The goals around this test have been documented at https://www.mediawiki.org/wiki/Performance_budgeting
Background
The web team enforces a performance budget test via a test in Vector skin:
https://github.com/wikimedia/mediawiki-skins-Vector/blob/master/tests/phpunit/structure/PerformanceBudgetTest.php
This has been successful at catching unintentional performance regressions to the main namespace (T350514), but has also thrown up false positives - particularly due to the fact that some projects run different extensions (e.g. Wikibase / FlaggedRevisions).

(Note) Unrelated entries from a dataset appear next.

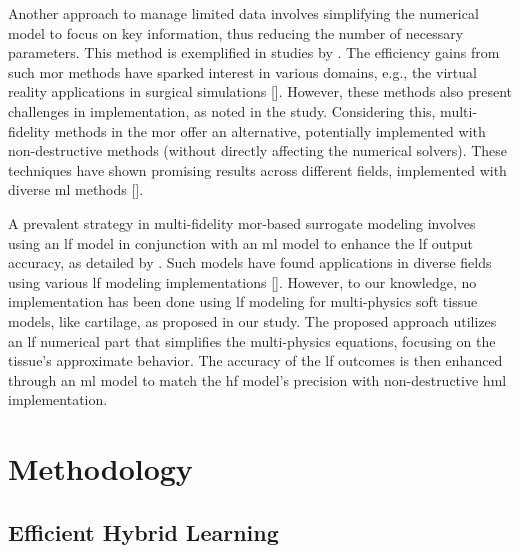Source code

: \documentclass[12pt,a4paper]{report}
\begin{document}
Another approach to manage limited data involves simplifying the numerical model to focus on key information, thus reducing the number of necessary parameters. This method is exemplified in studies by \cite{pellicer-valero2020,niroomandi2012}. The efficiency gains from such \ac{mor} methods have sparked interest in various domains, e.g., the virtual reality applications in surgical simulations [\cite{cueto2014}]. However, these methods also present challenges in implementation, as noted in the \cite{lauzeral2019} study. Considering this, multi-fidelity methods in the \ac{mor} offer an alternative, potentially implemented with non-destructive methods (without directly affecting the numerical solvers). These techniques have shown promising results across different fields, implemented with diverse \ac{ml} methods [\cite{ahn2022,zhang2022,cheng2021,yang2019}].

A prevalent strategy in multi-fidelity \ac{mor}-based surrogate modeling involves using an \ac{lf} model in conjunction with an \ac{ml} model to enhance the \ac{lf} output accuracy, as detailed by \cite{peherstorfer2018}. Such models have found applications in diverse fields using various \ac{lf} modeling implementations [\cite{zhang2021,zhou2017}]. However, to our knowledge, no implementation has been done using \ac{lf} modeling for multi-physics soft tissue models, like cartilage, as proposed in our study. The proposed approach utilizes an \ac{lf} numerical part that simplifies the multi-physics equations, focusing on the tissue's approximate behavior. The accuracy of the \ac{lf} outcomes is then enhanced through an \ac{ml} model to match the \ac{hf} model's precision with non-destructive \ac{hml} implementation.

\section{Methodology}

\subsection{Efficient Hybrid Learning}
\end{document}
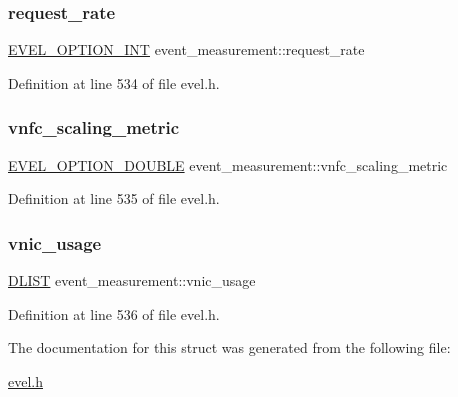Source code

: \subsubsection{\texorpdfstring{request\+\_\+rate}{request\_rate}}
{\footnotesize\ttfamily \hyperlink{evel_8h_a452d825778d1c2368a54b8f689a25ba7}{E\+V\+E\+L\+\_\+\+O\+P\+T\+I\+O\+N\+\_\+\+I\+NT} event\+\_\+measurement\+::request\+\_\+rate}



Definition at line 534 of file evel.\+h.

\hypertarget{structevent__measurement_a85193cc6ed303d8e386d1d7a405bc0af}{}\label{structevent__measurement_a85193cc6ed303d8e386d1d7a405bc0af} 
\subsubsection{\texorpdfstring{vnfc\+\_\+scaling\+\_\+metric}{vnfc\_scaling\_metric}}
{\footnotesize\ttfamily \hyperlink{evel_8h_aafc42b3cd9aca88804c3d413e4ccec06}{E\+V\+E\+L\+\_\+\+O\+P\+T\+I\+O\+N\+\_\+\+D\+O\+U\+B\+LE} event\+\_\+measurement\+::vnfc\+\_\+scaling\+\_\+metric}



Definition at line 535 of file evel.\+h.

\hypertarget{structevent__measurement_a2fcf32022554986d2e7e31cf561abbc4}{}\label{structevent__measurement_a2fcf32022554986d2e7e31cf561abbc4} 
\subsubsection{\texorpdfstring{vnic\+\_\+usage}{vnic\_usage}}
{\footnotesize\ttfamily \hyperlink{double__list_8h_a45f4a129042d9e1aa4ffd31fe13e4d14}{D\+L\+I\+ST} event\+\_\+measurement\+::vnic\+\_\+usage}



Definition at line 536 of file evel.\+h.



The documentation for this struct was generated from the following file\+:\begin{DoxyCompactItemize}
\item 
\hyperlink{evel_8h}{evel.\+h}\end{DoxyCompactItemize}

Examples: T360102, T350338
It also runs on 3rd party extensions which may want to provide different performance budgets or not monitor performance at all (T358432#9578189).
After talking to @Jdforrester-WMF we think this can evolve into a new type of test
Requirements
- The budget can be changed for different setups - for example projects with FlaggedRevisions should be able to define a slightly larger budget. [This is possible because each extension defines their own bundlesize.config.json file)
- The code should live in core or its own dedicated extension.
- The code should run on all Wikimedia-deployed extensions
- Extension maintainers can choose to not track the exact size of bundles if they wish
- It should not be possible to skip tests when the budget is exceeded - when a test fails the only allowable action should be to discuss increasing the budget or optimizing the code that triggered the failure.
- Errors should only be triggered on patches that exceed the budget -we've had cases where skins/extensions have bypassed the budget, have been unable to merge code and caused CI issues in extensions such as GrowthExperiments and Charts where no changes to JS/CSS have been made (see discussions in T373017) [Note: CodexModules and SkinModule modules (to some extent) remain the exception to the rule here)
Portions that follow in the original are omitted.